Doctors’ and dentists’ long term disability benefits are denied when the insurance company claims they can still perform the “specialty duties of own occupation.”
Some denial tactics involve “own occupation” disability policies, which are frequently purchased by medical professionals. Within many own occupation policies is the definition of the insured’s specialty duties of own occupation or similar. Often this “specialty own occupation” verbiage is added via a specialty rider at added expense.
Specialty Own Occupation further defines your medical occupation, whereby the insurer is required to recognize your specialty practice as your “occupation.”
Example: your policy defines your occupation as a urology surgeon. If, due to a disabling illness or injury you can no longer do the essential skills and surgical procedures required in your medical specialty – not as a general urologist, but as a urology surgeon – you will be considered totally disabled under your policy. You would expect to receive full disability benefits, even if you continue to work at something else, and regardless of the duties of a more general practice such as assessing patients and performing diagnostic tests.

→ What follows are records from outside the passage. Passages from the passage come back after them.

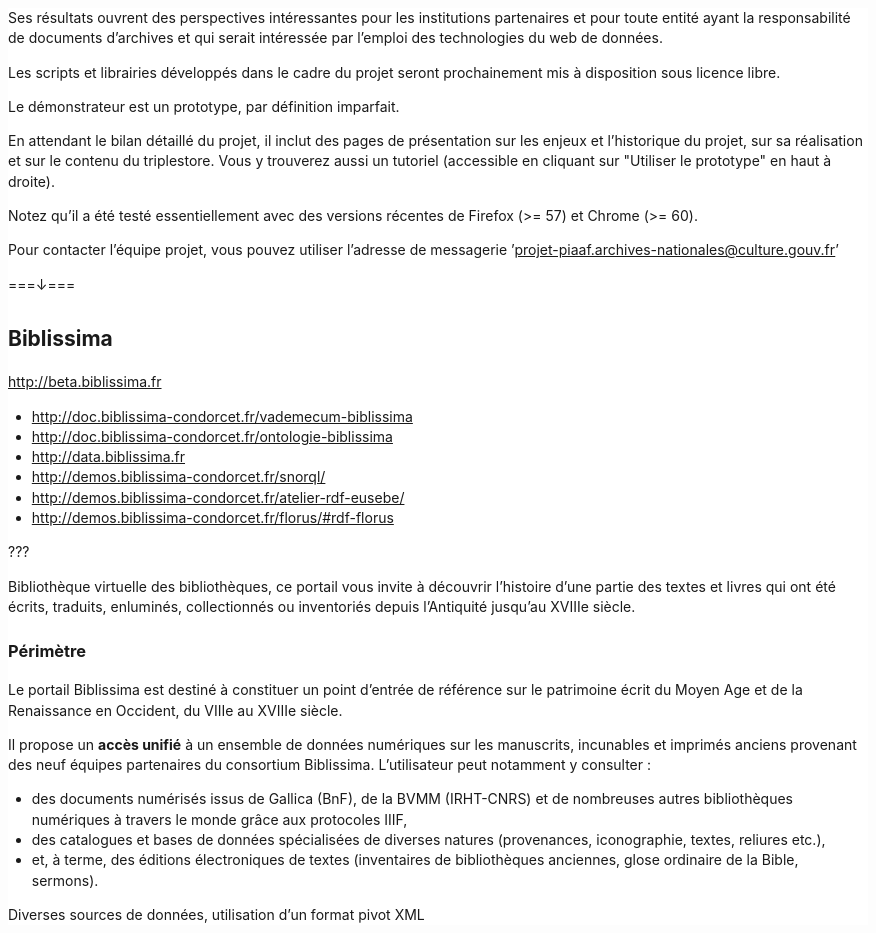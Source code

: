 Ses résultats ouvrent des perspectives intéressantes pour les institutions partenaires et pour toute entité ayant la responsabilité de documents d’archives et qui serait intéressée par l’emploi des technologies du web de données.

Les scripts et librairies développés dans le cadre du projet seront prochainement mis à disposition sous licence libre.

Le démonstrateur est un prototype, par définition imparfait.

En attendant le bilan détaillé du projet, il inclut des pages de présentation sur les enjeux et l’historique du projet, sur sa réalisation et sur le contenu du triplestore.
Vous y trouverez aussi un tutoriel (accessible en cliquant sur "Utiliser le prototype" en haut à droite).

Notez qu’il a été testé essentiellement avec des versions récentes de Firefox (>= 57) et Chrome (>= 60). 

Pour contacter l’équipe projet, vous pouvez utiliser l’adresse de messagerie ’[projet-piaaf.archives-nationales@culture.gouv.fr](mailto:projet-piaaf.archives-nationales@culture.gouv.fr)’

===↓===

## Biblissima

http://beta.biblissima.fr

- http://doc.biblissima-condorcet.fr/vademecum-biblissima
- http://doc.biblissima-condorcet.fr/ontologie-biblissima
- http://data.biblissima.fr
- http://demos.biblissima-condorcet.fr/snorql/
- http://demos.biblissima-condorcet.fr/atelier-rdf-eusebe/
- http://demos.biblissima-condorcet.fr/florus/#rdf-florus

???

Bibliothèque virtuelle des bibliothèques, ce portail vous invite à découvrir l’histoire d’une partie des textes et livres qui ont été écrits, traduits, enluminés, collectionnés ou inventoriés depuis l’Antiquité jusqu’au XVIIIe siècle.

### Périmètre

Le portail Biblissima est destiné à constituer un point d’entrée de référence sur le patrimoine écrit du Moyen Age et de la Renaissance en Occident, du VIIIe au XVIIIe siècle.

Il propose un **accès unifié** à un ensemble de données numériques sur les manuscrits, incunables et imprimés anciens provenant des neuf équipes partenaires du consortium Biblissima. L’utilisateur peut notamment y consulter :

- des documents numérisés issus de Gallica (BnF), de la BVMM (IRHT-CNRS) et de nombreuses autres bibliothèques numériques à travers le monde grâce aux protocoles IIIF,
- des catalogues et bases de données spécialisées de diverses natures (provenances, iconographie, textes, reliures etc.),
- et, à terme, des éditions électroniques de textes (inventaires de bibliothèques anciennes, glose ordinaire de la Bible, sermons).

Diverses sources de données, utilisation d’un format pivot XML
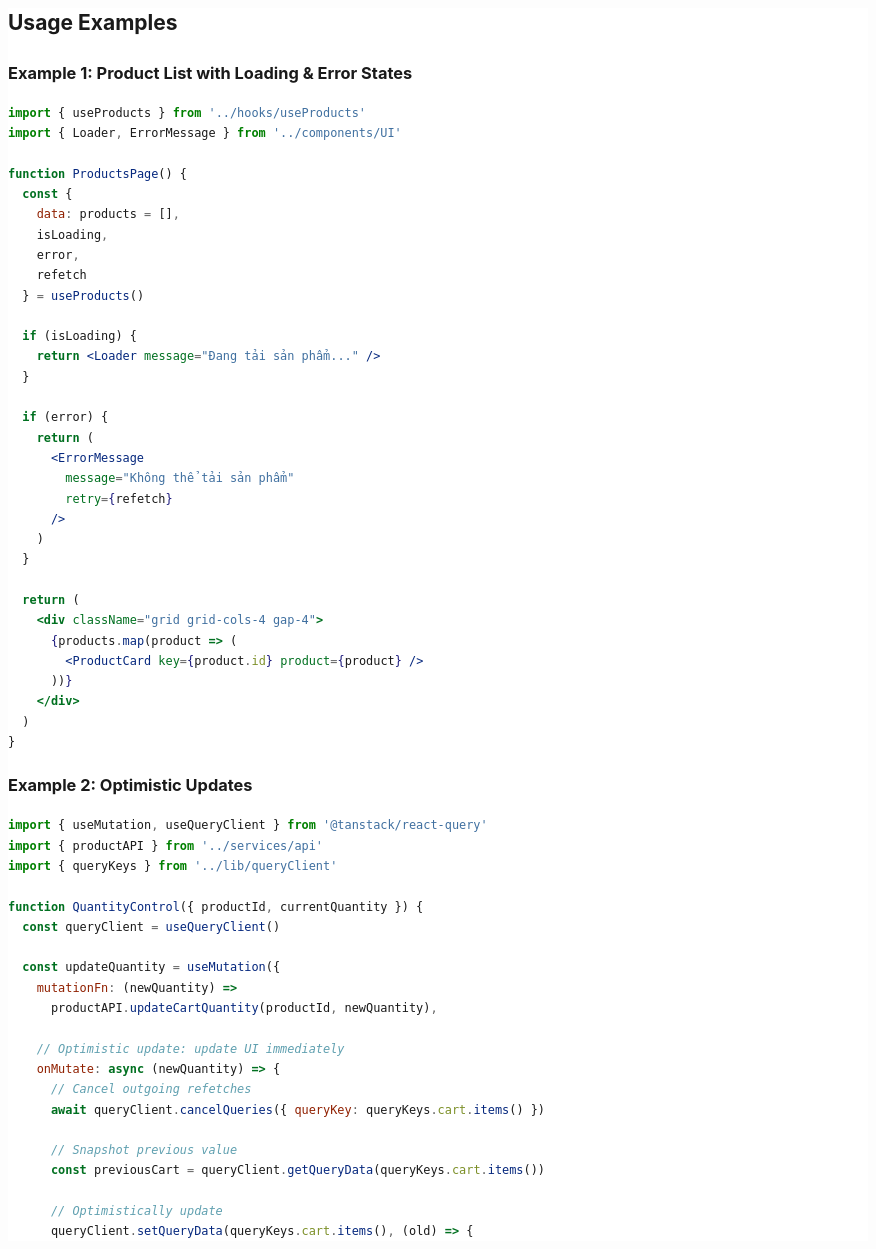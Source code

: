 
## Usage Examples

### Example 1: Product List with Loading & Error States

```jsx
import { useProducts } from '../hooks/useProducts'
import { Loader, ErrorMessage } from '../components/UI'

function ProductsPage() {
  const {
    data: products = [],
    isLoading,
    error,
    refetch
  } = useProducts()

  if (isLoading) {
    return <Loader message="Đang tải sản phẩm..." />
  }

  if (error) {
    return (
      <ErrorMessage
        message="Không thể tải sản phẩm"
        retry={refetch}
      />
    )
  }

  return (
    <div className="grid grid-cols-4 gap-4">
      {products.map(product => (
        <ProductCard key={product.id} product={product} />
      ))}
    </div>
  )
}
```

### Example 2: Optimistic Updates

```jsx
import { useMutation, useQueryClient } from '@tanstack/react-query'
import { productAPI } from '../services/api'
import { queryKeys } from '../lib/queryClient'

function QuantityControl({ productId, currentQuantity }) {
  const queryClient = useQueryClient()

  const updateQuantity = useMutation({
    mutationFn: (newQuantity) =>
      productAPI.updateCartQuantity(productId, newQuantity),

    // Optimistic update: update UI immediately
    onMutate: async (newQuantity) => {
      // Cancel outgoing refetches
      await queryClient.cancelQueries({ queryKey: queryKeys.cart.items() })

      // Snapshot previous value
      const previousCart = queryClient.getQueryData(queryKeys.cart.items())

      // Optimistically update
      queryClient.setQueryData(queryKeys.cart.items(), (old) => {
```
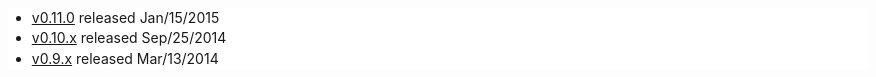 - [v0.11.0](https://github.com/xazab/xazab/blob/master/doc/release-notes/xazab/release-notes-0.11.0.md) released Jan/15/2015
- [v0.10.x](https://github.com/xazab/xazab/blob/master/doc/release-notes/xazab/release-notes-0.10.0.md) released Sep/25/2014
- [v0.9.x](https://github.com/xazab/xazab/blob/master/doc/release-notes/xazab/release-notes-0.9.0.md) released Mar/13/2014

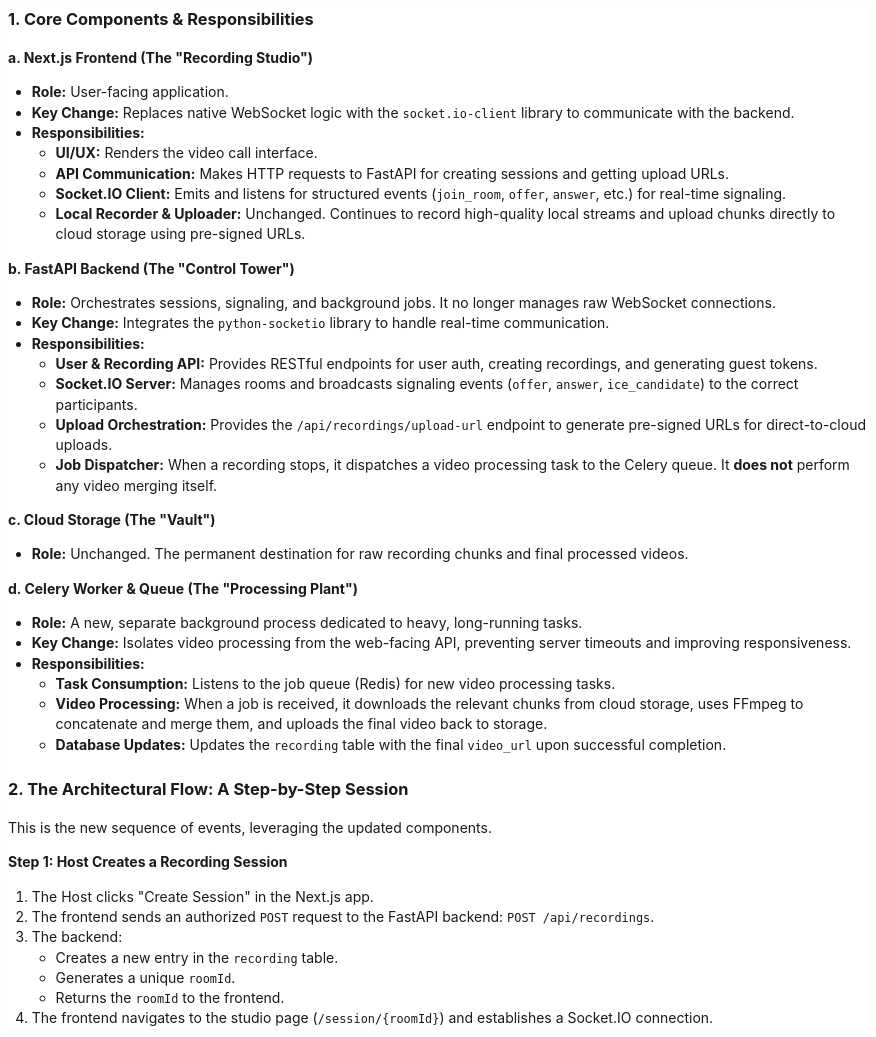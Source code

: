 ### **1. Core Components & Responsibilities**

**a. Next.js Frontend (The "Recording Studio")**
*   **Role:** User-facing application.
*   **Key Change:** Replaces native WebSocket logic with the `socket.io-client` library to communicate with the backend.
*   **Responsibilities:**
    *   **UI/UX:** Renders the video call interface.
    *   **API Communication:** Makes HTTP requests to FastAPI for creating sessions and getting upload URLs.
    *   **Socket.IO Client:** Emits and listens for structured events (`join_room`, `offer`, `answer`, etc.) for real-time signaling.
    *   **Local Recorder & Uploader:** Unchanged. Continues to record high-quality local streams and upload chunks directly to cloud storage using pre-signed URLs.

**b. FastAPI Backend (The "Control Tower")**
*   **Role:** Orchestrates sessions, signaling, and background jobs. It no longer manages raw WebSocket connections.
*   **Key Change:** Integrates the `python-socketio` library to handle real-time communication.
*   **Responsibilities:**
    *   **User & Recording API:** Provides RESTful endpoints for user auth, creating recordings, and generating guest tokens.
    *   **Socket.IO Server:** Manages rooms and broadcasts signaling events (`offer`, `answer`, `ice_candidate`) to the correct participants.
    *   **Upload Orchestration:** Provides the `/api/recordings/upload-url` endpoint to generate pre-signed URLs for direct-to-cloud uploads.
    *   **Job Dispatcher:** When a recording stops, it dispatches a video processing task to the Celery queue. It **does not** perform any video merging itself.

**c. Cloud Storage (The "Vault")**
*   **Role:** Unchanged. The permanent destination for raw recording chunks and final processed videos.

**d. Celery Worker & Queue (The "Processing Plant")**
*   **Role:** A new, separate background process dedicated to heavy, long-running tasks.
*   **Key Change:** Isolates video processing from the web-facing API, preventing server timeouts and improving responsiveness.
*   **Responsibilities:**
    *   **Task Consumption:** Listens to the job queue (Redis) for new video processing tasks.
    *   **Video Processing:** When a job is received, it downloads the relevant chunks from cloud storage, uses FFmpeg to concatenate and merge them, and uploads the final video back to storage.
    *   **Database Updates:** Updates the `recording` table with the final `video_url` upon successful completion.

### **2. The Architectural Flow: A Step-by-Step Session**

This is the new sequence of events, leveraging the updated components.

**Step 1: Host Creates a Recording Session**
1.  The Host clicks "Create Session" in the Next.js app.
2.  The frontend sends an authorized `POST` request to the FastAPI backend: `POST /api/recordings`.
3.  The backend:
    *   Creates a new entry in the `recording` table.
    *   Generates a unique `roomId`.
    *   Returns the `roomId` to the frontend.
4.  The frontend navigates to the studio page (`/session/{roomId}`) and establishes a Socket.IO connection.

For this reason, Specialty Own Occ policies are marketed as the chosen insurance, as it should protect doctors, dentists and other highly trained professionals from bad faith claim denials.
But in reality, that does not stop some insurers from disapproving claims. If the insurance carrier can demonstrate a claimant is able perform their own specialty duties while they are engaged in some other gainful occupation, the insurer may be able to use that to deny the doctor’s claim.
How insurers “prove” a doctor or dentist can still perform the specialty duties of his own occupation:
Many insurance providers have claims review and claims handling practices in place designed to deny or reduce Specialty Own Occupation claim benefit amounts, all in a manner that seems legitimate to the unsuspecting claimant.
Tactic #1: Contesting the Disability:
A common argument used by insurance companies is to claim the physician or dentist can still perform the essential duties of his or her specialty, often with evidence supporting the allegation. However, the medical and vocational “proof” gathered by the insurance company may be the result of inordinate actions (or non-actions) such as:
- video surveillance
- their own (often slanted) independent medical exams or vocational exams,
- disregard of the treating physician’s medical opinions
- simply ignoring the specialization as a surgeon, or dentist or other
Tactic #2: Allege the doctor is not really a “specialist”
Using our previous example, the insurer claims the doctor is not really a urology surgeon, but more of a generalist.
They may base their decision on the alleged grounds that, after reviewing the doctor’s appointment books and billing codes, the urologist spent only 6 to 8 hours a week performing vasectomies, removing kidney stones, reconstructive surgery or other procedures.
The insurer is not going to mention the hours spent in post and pre-operative duties, diagnostic exams, test assessments and patient consultations that each surgical procedure required from the urology surgeon.
Tactic #3: Rely on ambiguous disability insurance policy language
Policy language can be an insurance company’s edge. Bear in mind the insurer writes the policy and decides who is disabled. Disability policies are complex, technical contracts involving terminology which can be purposefully evasive or obstructing. This is one reason so many claims are filed with mistakes or insufficient information, or in some way that allows the insurer to deny the claim for reasons beyond the policy’s coverage.